What the exercise asks — After counting the lines below that hold the word "login", reply with the count and nothing else.

Collected data entries
******

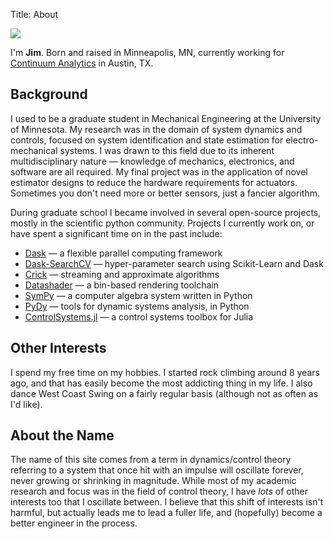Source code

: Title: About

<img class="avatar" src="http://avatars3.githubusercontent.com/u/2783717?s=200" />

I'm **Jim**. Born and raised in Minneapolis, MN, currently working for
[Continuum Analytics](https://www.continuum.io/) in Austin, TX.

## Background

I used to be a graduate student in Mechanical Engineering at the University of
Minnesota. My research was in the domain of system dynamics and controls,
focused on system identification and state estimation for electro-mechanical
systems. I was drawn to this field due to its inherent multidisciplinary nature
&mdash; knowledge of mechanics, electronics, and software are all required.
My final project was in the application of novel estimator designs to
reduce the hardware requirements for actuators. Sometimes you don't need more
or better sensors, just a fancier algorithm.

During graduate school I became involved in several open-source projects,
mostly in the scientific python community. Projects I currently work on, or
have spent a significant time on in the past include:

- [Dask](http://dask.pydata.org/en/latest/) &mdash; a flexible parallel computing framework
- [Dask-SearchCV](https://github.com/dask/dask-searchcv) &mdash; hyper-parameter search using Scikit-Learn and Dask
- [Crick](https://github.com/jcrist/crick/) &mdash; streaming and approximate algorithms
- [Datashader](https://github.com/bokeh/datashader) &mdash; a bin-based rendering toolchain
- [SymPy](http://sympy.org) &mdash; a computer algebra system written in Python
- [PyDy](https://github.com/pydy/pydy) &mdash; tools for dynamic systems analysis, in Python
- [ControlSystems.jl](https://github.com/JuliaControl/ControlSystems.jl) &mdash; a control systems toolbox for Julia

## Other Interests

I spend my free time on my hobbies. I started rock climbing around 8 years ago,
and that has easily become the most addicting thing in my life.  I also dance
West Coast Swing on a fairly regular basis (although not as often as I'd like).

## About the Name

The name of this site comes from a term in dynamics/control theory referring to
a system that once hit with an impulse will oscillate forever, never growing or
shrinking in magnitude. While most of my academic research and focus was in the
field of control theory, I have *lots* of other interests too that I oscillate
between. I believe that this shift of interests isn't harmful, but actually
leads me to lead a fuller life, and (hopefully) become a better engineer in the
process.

******

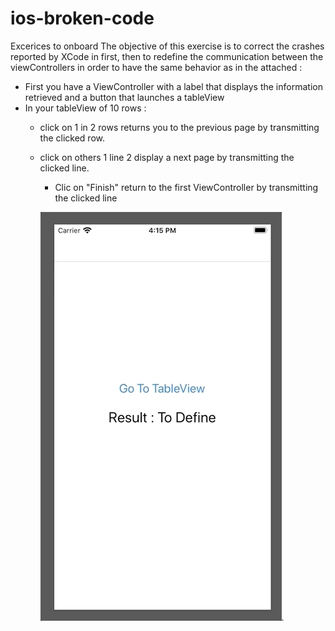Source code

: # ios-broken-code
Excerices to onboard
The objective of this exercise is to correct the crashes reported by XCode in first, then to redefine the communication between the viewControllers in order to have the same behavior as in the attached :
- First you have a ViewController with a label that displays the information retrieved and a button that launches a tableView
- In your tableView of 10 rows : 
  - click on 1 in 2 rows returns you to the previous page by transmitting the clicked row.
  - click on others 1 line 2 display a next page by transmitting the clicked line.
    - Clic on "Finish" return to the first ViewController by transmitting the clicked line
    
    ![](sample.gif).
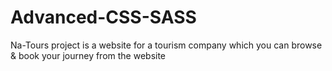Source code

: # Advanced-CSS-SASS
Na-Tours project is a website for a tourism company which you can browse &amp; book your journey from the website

******

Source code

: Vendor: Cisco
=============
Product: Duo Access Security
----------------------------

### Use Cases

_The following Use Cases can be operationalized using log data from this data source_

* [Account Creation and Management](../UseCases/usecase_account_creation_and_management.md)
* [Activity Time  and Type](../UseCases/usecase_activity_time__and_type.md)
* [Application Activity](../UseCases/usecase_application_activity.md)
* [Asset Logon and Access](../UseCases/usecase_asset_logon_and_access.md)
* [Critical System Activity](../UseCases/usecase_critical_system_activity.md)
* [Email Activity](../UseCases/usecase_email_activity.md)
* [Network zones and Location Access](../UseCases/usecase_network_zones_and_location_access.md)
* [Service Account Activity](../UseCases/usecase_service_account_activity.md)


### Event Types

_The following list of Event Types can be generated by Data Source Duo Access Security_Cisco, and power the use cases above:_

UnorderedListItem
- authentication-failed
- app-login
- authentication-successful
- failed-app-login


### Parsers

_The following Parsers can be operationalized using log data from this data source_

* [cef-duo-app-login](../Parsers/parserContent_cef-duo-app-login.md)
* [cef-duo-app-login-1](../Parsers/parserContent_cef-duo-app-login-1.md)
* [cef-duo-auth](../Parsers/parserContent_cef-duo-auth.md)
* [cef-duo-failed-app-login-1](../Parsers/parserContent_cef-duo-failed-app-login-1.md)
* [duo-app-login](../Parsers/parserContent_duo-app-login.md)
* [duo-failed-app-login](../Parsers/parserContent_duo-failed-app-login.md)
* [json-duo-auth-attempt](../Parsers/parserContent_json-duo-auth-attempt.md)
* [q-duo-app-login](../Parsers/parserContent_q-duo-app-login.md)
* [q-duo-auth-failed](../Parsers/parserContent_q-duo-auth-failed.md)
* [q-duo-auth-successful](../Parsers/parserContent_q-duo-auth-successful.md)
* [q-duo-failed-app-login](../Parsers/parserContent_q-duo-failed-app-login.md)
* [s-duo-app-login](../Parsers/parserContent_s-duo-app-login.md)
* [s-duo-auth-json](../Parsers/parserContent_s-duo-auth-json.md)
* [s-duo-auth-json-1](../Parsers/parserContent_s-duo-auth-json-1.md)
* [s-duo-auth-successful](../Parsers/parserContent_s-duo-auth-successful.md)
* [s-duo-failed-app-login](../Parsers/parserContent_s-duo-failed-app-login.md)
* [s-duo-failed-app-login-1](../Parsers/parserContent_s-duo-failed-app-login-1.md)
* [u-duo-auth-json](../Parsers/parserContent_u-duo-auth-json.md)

******

Solution — 12